Here are just some of the things that might seem totally normal to people from the US, but can take some getting used to for those who aren’t:

1. “According to my parents, it was people giving them a thumbs up. In their country of origin, a thumbs up is basically the equivalent of the middle finger in the US.”

2. “Saying, ‘Hi, how are you?’ to strangers — and then nobody actually answering the question.”

3. “Pounds. Ounces. Feet. Miles. I could never get the hang of it.”

4. “My friend’s Russian dad got pulled over by the police, so he got out and started walking toward them — because that’s the norm where he’s from. He quickly learned that you’re supposed to stay in the car.”

5. “Younger people calling adults by just their first name. I’m from the Caribbean, so can’t help but refer to people as Mr. or Ms. — even if I’m familiar with them.”

6. “Keeping my shoes on when walking into someone’s home. I feel like a barbarian!”

7. “Tipping culture is so alien to me as an Australian. I always over-tipped because I was never sure — some people would react like I’d made their day for what I thought wasn’t a big tip. Coincidentally, I forgot to tip a bartender once and I was made to feel like the worst person ever.”

8. “My wife is an immigrant and she doesn’t get potluck dinners. Inviting people over to your house for a meal and then telling them to bring the food isn’t culturally acceptable in her background.”

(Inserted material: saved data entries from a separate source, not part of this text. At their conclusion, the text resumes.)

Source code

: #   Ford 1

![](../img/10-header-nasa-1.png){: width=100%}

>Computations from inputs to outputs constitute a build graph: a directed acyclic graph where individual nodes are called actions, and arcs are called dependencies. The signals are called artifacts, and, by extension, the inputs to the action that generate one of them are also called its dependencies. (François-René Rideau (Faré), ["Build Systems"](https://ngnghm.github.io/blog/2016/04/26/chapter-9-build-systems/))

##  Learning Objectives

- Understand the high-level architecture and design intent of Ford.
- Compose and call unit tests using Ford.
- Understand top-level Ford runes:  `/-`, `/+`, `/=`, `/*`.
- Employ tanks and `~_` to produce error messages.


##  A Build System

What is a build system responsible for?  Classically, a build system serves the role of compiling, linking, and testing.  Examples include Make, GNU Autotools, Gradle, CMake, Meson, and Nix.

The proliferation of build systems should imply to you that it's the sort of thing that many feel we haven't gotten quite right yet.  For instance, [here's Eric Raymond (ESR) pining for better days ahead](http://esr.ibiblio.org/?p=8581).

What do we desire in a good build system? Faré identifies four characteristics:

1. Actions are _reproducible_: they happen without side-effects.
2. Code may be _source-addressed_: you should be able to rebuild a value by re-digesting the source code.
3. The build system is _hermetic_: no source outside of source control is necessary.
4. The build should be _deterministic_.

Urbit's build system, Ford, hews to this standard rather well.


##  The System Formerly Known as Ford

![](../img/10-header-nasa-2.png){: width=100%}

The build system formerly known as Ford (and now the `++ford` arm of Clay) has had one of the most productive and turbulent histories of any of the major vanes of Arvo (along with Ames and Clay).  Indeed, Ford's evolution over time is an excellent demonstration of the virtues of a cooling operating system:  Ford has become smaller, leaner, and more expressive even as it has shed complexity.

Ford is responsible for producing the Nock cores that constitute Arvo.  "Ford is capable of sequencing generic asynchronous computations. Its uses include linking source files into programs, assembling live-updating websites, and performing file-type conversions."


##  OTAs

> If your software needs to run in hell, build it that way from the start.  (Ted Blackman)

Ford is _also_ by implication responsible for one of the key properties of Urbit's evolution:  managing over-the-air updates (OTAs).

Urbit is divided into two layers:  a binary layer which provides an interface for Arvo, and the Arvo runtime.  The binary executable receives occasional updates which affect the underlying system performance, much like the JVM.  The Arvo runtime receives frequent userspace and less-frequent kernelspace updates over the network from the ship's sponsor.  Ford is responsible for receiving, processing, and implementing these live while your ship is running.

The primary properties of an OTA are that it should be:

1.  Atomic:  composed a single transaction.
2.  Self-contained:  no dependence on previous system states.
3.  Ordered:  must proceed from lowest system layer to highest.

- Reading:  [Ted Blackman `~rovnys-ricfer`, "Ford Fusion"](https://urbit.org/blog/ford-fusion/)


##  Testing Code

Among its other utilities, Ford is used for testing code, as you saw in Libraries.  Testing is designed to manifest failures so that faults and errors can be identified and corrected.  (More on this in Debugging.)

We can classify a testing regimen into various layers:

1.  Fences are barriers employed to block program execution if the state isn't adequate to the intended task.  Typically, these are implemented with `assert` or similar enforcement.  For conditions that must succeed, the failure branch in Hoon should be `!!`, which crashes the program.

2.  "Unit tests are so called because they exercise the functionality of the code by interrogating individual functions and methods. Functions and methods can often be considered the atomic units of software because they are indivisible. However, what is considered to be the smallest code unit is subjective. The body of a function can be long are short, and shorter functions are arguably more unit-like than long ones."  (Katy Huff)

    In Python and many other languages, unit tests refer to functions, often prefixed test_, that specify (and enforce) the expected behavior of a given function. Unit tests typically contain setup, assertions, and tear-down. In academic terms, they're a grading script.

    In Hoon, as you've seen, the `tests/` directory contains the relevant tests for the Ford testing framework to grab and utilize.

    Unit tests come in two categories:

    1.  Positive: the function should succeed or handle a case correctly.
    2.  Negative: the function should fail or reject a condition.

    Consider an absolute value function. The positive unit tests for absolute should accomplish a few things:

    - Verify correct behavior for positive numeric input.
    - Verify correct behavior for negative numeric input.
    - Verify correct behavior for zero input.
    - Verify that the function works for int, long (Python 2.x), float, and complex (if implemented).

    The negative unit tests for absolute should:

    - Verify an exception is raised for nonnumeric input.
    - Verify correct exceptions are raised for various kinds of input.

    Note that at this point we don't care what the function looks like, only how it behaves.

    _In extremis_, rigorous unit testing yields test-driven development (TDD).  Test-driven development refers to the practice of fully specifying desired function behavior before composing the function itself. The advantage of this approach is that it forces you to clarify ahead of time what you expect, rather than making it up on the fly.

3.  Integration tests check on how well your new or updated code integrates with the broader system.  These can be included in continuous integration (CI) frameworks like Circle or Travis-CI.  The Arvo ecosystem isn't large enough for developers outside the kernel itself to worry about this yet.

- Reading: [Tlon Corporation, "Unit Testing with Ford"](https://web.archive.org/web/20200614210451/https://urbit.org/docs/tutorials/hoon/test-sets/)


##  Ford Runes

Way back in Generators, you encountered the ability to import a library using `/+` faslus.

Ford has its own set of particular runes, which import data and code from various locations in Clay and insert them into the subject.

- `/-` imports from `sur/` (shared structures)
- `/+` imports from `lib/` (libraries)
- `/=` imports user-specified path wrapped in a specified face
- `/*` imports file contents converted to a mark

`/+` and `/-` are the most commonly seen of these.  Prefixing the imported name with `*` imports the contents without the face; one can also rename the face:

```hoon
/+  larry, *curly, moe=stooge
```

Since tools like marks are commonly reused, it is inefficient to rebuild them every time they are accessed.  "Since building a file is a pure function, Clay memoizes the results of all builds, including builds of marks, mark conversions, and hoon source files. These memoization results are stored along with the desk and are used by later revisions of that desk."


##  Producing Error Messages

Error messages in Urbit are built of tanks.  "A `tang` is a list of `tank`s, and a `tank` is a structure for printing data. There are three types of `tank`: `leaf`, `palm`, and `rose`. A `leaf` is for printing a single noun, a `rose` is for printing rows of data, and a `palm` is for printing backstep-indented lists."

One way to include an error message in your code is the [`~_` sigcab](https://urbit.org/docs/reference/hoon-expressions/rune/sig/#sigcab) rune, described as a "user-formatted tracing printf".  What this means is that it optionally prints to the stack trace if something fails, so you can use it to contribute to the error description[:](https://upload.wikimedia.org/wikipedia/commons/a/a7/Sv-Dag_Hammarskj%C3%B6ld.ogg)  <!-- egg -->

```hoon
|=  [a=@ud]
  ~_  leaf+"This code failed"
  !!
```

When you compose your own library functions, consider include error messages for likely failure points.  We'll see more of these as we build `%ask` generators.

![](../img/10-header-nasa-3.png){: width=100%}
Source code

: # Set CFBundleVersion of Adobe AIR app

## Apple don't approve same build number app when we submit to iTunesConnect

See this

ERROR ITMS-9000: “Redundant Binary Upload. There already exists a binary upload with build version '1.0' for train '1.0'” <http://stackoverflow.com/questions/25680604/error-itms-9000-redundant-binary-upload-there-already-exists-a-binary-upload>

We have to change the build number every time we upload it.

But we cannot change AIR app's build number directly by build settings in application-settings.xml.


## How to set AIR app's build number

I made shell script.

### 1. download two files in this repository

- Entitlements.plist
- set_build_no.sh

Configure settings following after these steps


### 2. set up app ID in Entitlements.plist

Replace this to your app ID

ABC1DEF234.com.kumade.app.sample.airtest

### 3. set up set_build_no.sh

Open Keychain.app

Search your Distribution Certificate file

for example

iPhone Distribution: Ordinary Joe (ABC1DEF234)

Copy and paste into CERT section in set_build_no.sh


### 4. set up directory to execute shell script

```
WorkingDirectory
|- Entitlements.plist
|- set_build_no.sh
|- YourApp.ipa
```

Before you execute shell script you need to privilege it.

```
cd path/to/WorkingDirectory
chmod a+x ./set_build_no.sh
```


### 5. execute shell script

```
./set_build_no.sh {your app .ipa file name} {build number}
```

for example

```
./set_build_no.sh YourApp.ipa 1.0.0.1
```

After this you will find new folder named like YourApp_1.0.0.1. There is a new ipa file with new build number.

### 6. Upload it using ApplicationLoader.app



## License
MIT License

9. “I never realized how essential bidets were to my life, my hygiene, and my comfort until I arrived in the US and I realized that they have nowhere to wash their ass here. Of course, there is the shower — but a bidet is a thousand times better.”

10. “The work culture! You get so few vacation days and most people didn’t use them all for fear of what it looks like. In the UK, if we don’t use all our days, HR will normally ask us if everything is okay.”